Nearest Centroid Method
Nearest Centroid Method classical method implementation.
This section contains the Nearest Centroid Method (NCM) implementation for classification tasks. NCM is a classification algorithm that assigns to samples the label of the class of training samples whose mean (centroid) is closest to the sample.
- class TALENT.model.classical_methods.ncm.NCMMethod(args, is_regression)
Bases:
classical_methods- construct_model(model_config=None)
- fit(data, info, train=True, config=None)
- metric(predictions, labels, y_info)
- predict(data, info, model_name)
- class TALENT.model.classical_methods.ncm.NCMMethod
Nearest Centroid Method for classification tasks.
Key Features:
Uses sklearn’s NearestCentroid for classification
Assigns labels based on closest class centroid
Supports both binary and multiclass classification
Automatically handles data preprocessing including normalization and encoding
Saves trained model to pickle file for later use
Simple and interpretable classification method
Algorithm:
The Nearest Centroid Method assigns to samples the label of the class of training samples whose mean (centroid) is closest to the sample. It is a simple classification algorithm that works well when classes are well-separated.

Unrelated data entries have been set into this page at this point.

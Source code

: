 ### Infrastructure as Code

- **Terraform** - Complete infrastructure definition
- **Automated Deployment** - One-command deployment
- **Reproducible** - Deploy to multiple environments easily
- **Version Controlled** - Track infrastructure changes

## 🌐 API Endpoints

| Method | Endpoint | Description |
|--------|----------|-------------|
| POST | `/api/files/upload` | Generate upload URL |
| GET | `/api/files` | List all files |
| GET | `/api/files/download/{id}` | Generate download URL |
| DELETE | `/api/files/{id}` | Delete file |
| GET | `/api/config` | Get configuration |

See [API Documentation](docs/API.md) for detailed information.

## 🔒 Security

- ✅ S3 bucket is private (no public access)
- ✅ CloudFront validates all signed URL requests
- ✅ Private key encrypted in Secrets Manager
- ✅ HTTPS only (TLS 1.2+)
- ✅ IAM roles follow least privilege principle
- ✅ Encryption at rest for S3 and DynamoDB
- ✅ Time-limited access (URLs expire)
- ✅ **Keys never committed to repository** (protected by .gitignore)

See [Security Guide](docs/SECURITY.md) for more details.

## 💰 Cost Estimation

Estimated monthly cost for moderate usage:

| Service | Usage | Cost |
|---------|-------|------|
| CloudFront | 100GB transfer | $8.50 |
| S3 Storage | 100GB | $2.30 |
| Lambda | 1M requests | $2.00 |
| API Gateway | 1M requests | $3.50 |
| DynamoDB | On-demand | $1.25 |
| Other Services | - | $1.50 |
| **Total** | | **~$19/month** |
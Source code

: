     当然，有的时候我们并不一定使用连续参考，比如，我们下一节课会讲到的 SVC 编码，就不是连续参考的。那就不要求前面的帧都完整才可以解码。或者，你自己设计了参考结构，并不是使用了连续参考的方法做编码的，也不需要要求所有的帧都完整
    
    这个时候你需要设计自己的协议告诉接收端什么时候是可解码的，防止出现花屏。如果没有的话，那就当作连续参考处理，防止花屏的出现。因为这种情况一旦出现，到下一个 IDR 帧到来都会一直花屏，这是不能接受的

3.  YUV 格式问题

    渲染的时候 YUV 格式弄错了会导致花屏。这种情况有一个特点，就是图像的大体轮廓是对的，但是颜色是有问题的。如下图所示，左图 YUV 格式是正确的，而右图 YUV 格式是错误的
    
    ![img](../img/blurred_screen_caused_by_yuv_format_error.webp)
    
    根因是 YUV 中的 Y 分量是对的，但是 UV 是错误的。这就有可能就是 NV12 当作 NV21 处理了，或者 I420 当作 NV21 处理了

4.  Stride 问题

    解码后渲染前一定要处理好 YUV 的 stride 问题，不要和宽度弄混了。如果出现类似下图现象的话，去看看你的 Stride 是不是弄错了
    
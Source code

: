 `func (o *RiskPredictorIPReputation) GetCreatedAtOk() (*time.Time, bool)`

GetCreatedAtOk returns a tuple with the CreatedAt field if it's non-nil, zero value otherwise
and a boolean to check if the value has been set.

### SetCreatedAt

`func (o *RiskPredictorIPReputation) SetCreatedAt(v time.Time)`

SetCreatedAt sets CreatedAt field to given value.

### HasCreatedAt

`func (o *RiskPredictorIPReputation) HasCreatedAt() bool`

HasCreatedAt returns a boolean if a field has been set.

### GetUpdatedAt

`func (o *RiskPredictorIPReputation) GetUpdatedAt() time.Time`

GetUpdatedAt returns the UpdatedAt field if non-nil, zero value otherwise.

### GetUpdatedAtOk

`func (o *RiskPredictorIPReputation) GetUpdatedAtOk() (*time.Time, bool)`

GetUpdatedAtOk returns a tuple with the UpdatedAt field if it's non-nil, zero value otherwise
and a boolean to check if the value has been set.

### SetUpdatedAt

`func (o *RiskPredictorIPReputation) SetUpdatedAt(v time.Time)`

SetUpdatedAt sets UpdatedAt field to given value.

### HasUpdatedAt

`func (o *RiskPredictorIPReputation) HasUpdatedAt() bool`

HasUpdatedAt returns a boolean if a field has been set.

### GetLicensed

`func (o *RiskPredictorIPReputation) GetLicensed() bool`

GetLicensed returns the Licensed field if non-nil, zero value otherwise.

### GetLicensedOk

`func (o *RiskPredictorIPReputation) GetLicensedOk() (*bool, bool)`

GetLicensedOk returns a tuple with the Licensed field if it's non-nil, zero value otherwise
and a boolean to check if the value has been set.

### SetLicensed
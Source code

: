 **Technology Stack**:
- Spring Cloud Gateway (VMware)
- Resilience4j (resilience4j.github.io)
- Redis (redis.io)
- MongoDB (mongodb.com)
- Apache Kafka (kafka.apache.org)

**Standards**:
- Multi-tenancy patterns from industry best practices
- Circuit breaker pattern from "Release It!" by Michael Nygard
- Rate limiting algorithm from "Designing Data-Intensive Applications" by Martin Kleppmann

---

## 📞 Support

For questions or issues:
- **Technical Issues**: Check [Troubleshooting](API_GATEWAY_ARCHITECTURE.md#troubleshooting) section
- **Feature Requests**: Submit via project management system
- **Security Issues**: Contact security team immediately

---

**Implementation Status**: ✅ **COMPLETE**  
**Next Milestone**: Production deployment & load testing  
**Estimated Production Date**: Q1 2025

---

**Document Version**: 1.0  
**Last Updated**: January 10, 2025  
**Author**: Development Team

- __init__(args, is_regression)
Initialize the NCM method.
Parameters:
args (object) – Configuration arguments containing model settings
is_regression (bool) – Whether the task is regression (True) or classification (False)
- construct_model(model_config=None)
Construct the NCM model instance.
Parameters:
model_config (dict, optional) – Model configuration parameters for NCM
Model Creation:
Creates NearestCentroid classifier
Configures parameters like metric, shrink_threshold, etc.
- fit(data, info, train=True, config=None)
Train the NCM model on the provided data.
Parameters:
data (tuple) – Tuple containing (N, C, y) where N is numerical features, C is categorical features, y is labels
info (dict) – Dataset information
train (bool, default=True) – Whether to train the model or just load from checkpoint
config (dict, optional) – Additional configuration parameters
Returns:
time_cost (float) – Training time in seconds
Training Process:
Data Preprocessing: Handles missing values, categorical encoding, normalization
Model Training: Computes class centroids from training data
Model Saving: Saves the trained model to disk for later use
- predict(data, info, model_name)
Make predictions using the trained NCM model.
Parameters:
data (tuple) – Tuple containing (N, C, y) where N is numerical features, C is categorical features, y is labels
info (dict) – Dataset information
model_name (str) – Name of the model for saving/loading
Returns:
test_logit (array-like) – Test predictions (class labels for classification)
Prediction Process:
Data Preprocessing: Applies same preprocessing as training data
Model Loading: Loads the trained NCM model
Prediction: Finds closest centroid for each sample
Output: Returns predicted class labels
Evaluation Metrics:
For classification: returns Accuracy, Avg_Precision, Avg_Recall, F1 metrics
References:
[1] Hastie, T., Tibshirani, R., & Friedman, J. (2009). The elements of statistical learning: data mining, inference, and prediction. Springer Science & Business Media.